I don’t have any data to help me investigate why these particular people were chosen. I can’t believe it’s an accident, though. Why Cameron and not any of the others who lay alongside her? Could the crew have influenced it, if their feelings about the Chief were fresher than those about the crewmembers we took out of cryo-storage? Cerces connects most strongly with emotion, so that seems to make sense. It would be nice to have some data to back it up, though.

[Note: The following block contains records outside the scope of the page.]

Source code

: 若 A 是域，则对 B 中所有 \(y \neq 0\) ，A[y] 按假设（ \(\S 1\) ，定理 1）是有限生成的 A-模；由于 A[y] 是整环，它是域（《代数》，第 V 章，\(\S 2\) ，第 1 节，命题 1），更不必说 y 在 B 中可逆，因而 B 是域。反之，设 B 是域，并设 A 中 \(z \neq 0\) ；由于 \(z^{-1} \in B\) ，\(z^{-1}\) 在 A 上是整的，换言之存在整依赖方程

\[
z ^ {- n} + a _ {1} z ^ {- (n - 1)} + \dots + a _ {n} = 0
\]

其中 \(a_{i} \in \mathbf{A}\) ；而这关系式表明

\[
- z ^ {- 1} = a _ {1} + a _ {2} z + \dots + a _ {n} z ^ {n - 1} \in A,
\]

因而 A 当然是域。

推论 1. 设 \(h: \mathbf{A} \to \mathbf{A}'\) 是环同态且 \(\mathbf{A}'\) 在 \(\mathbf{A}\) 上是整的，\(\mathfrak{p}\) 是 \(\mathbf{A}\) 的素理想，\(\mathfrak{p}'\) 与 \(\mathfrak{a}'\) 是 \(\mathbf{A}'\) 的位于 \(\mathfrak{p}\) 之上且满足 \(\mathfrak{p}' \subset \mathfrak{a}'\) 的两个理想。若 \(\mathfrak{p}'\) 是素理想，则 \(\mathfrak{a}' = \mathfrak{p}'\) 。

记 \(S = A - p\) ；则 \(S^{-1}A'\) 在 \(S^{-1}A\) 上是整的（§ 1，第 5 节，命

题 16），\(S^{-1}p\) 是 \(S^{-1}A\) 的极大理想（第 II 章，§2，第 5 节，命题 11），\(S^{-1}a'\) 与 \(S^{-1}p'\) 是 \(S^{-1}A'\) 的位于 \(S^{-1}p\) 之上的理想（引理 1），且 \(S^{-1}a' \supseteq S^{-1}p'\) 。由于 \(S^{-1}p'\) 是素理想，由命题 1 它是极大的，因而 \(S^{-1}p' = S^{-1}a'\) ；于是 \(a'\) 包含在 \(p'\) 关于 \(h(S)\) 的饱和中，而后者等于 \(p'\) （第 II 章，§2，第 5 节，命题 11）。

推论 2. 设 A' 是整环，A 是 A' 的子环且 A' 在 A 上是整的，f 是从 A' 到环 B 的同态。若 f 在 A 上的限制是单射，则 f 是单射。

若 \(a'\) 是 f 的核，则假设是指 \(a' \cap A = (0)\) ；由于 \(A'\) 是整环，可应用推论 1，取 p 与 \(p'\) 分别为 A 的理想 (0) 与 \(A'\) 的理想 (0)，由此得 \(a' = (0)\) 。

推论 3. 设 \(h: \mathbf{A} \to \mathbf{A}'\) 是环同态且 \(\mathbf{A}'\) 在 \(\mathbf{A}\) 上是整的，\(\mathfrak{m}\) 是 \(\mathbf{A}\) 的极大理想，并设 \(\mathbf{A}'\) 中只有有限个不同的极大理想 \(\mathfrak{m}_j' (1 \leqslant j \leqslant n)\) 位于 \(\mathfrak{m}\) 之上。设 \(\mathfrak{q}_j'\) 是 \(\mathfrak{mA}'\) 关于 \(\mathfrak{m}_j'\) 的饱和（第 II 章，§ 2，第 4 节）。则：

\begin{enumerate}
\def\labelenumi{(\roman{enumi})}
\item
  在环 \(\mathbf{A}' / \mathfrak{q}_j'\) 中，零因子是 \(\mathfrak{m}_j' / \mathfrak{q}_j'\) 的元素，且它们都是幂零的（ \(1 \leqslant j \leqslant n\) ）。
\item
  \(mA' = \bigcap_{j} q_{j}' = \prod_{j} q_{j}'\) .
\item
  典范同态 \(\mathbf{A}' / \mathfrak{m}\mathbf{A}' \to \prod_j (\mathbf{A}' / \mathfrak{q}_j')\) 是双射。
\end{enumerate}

It’s not that I particularly care about any of those we buried; I’m curious and more than a little interested. If someone else were horribly injured or even sick, could they count on Cerces to bring them back?
I wonder if Cerces might have done this for the people of this system, back when he was a star: brought them back from the dead if someone living wished hard enough for it. He could have been their god and prayer just might have worked. Now that’s an interesting possibility. Just thinking about the implications that would have for society, if you needed to make sure you had enough people to miss you so you’d never die…. Fascinating.
Perhaps that’s why he chose Sara. Her parents were still alive when she had her first accident and a parent’s pain tends to be pretty loud. Was it their grief that made him bring her back? Was he talking to her before then, or did it start afterwards? Is this what forged their first connection?
I wonder if Cameron hears him now. I’ll make a note to ask her at her next check-up. She has caught up on everything that has been going on here, but it’ll be interesting to see how she reacts to the idea that her brain might be open to the black hole now. Like I said, she’s a very closed kind of person.
We’re leaving the station tomorrow. I’ll start detailed monitoring of the brains of our three resurrectees as soon as we hit open space. Perhaps that will tell us something of use.
No-one has asked what might happen when we leave Cerces’s sphere of influence. We’re not even sure how far it might reach. I suspect we’re going to find the answers to those questions fairly soon, and they’ll be more definitive than anything else I might find. Who knows, Haitom might even start making sense.
The next few days are going to be… interesting.